# WHAT YOU WILL DO
Search the entries below for the word "Category", then copy each line in which it is found.

# RECORDS FOR THE EXERCISE
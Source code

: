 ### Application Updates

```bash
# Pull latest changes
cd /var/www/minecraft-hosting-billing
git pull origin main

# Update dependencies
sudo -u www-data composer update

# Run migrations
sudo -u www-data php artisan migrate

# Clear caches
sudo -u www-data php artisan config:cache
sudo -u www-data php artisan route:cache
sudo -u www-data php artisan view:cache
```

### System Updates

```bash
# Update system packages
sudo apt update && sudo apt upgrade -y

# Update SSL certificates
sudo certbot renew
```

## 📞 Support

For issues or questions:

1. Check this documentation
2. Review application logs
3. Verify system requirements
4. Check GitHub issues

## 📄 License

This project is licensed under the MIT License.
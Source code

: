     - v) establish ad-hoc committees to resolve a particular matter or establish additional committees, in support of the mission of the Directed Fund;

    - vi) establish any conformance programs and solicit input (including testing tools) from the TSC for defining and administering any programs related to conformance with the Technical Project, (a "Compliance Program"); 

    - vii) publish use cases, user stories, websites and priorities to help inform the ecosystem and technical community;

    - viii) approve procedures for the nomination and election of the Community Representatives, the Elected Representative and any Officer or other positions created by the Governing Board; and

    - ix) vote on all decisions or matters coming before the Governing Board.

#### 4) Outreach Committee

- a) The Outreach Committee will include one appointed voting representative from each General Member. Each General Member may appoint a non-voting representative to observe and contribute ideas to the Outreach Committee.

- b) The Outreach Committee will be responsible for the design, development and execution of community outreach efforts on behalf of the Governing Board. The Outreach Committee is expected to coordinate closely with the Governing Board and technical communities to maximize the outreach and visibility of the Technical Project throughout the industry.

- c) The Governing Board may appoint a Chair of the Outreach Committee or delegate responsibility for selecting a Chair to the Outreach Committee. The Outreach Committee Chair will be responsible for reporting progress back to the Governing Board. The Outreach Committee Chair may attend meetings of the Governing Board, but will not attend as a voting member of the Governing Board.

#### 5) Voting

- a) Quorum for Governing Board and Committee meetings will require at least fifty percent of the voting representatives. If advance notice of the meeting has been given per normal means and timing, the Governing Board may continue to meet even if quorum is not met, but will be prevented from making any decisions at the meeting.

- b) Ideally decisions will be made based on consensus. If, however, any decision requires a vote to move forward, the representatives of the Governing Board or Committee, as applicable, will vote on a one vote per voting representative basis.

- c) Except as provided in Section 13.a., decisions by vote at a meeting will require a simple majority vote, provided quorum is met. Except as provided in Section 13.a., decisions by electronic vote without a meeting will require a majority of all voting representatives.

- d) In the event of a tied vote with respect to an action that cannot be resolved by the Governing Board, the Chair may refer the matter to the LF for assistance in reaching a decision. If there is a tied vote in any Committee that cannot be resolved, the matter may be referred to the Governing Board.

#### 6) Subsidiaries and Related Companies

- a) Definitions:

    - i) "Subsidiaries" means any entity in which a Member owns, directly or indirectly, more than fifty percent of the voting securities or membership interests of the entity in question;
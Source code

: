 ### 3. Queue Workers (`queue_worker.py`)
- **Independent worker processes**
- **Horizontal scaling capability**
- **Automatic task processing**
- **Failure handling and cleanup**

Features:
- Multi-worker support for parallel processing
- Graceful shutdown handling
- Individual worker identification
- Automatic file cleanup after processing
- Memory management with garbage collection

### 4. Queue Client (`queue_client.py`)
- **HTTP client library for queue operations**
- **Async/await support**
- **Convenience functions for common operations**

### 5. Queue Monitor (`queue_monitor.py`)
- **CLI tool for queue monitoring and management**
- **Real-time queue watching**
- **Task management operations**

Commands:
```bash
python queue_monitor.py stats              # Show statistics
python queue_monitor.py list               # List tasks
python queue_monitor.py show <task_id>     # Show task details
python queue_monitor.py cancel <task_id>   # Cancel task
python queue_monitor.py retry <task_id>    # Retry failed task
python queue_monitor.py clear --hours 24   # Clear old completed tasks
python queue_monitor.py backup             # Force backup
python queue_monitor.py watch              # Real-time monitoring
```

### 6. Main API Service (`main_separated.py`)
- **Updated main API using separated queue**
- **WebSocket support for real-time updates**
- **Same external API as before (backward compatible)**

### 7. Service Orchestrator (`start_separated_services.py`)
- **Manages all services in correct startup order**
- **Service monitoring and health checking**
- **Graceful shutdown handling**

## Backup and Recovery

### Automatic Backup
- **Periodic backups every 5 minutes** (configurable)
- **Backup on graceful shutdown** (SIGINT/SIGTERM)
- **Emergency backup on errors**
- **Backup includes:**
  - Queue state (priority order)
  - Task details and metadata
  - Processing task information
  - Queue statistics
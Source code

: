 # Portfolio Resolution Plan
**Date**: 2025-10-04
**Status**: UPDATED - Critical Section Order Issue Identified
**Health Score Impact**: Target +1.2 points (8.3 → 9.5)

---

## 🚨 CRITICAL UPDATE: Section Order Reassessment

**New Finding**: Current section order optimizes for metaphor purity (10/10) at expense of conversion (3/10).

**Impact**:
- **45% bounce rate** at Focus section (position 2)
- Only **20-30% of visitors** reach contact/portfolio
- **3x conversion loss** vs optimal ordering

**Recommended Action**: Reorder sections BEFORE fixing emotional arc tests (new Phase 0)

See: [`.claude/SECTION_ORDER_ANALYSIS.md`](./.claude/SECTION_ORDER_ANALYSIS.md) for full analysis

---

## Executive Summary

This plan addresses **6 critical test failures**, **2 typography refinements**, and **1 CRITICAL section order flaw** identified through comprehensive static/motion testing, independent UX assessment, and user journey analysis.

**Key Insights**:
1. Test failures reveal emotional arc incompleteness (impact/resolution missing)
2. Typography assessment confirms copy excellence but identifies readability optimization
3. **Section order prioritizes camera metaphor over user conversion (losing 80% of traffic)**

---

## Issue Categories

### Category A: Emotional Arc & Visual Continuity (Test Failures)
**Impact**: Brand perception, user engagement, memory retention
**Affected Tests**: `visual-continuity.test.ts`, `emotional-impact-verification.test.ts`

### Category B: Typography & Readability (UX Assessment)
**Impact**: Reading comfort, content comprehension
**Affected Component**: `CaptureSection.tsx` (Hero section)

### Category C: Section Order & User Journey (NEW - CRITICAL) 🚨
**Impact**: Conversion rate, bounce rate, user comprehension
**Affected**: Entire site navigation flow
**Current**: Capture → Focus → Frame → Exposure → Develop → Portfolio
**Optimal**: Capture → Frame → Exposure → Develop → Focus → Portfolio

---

# SOLUTION FOR THIS PROBLEM
### Category A: Emotional Arc & Visual Continuity (Test Failures)
### Category B: Typography & Readability (UX Assessment)
### Category C: Section Order & User Journey (NEW - CRITICAL) 🚨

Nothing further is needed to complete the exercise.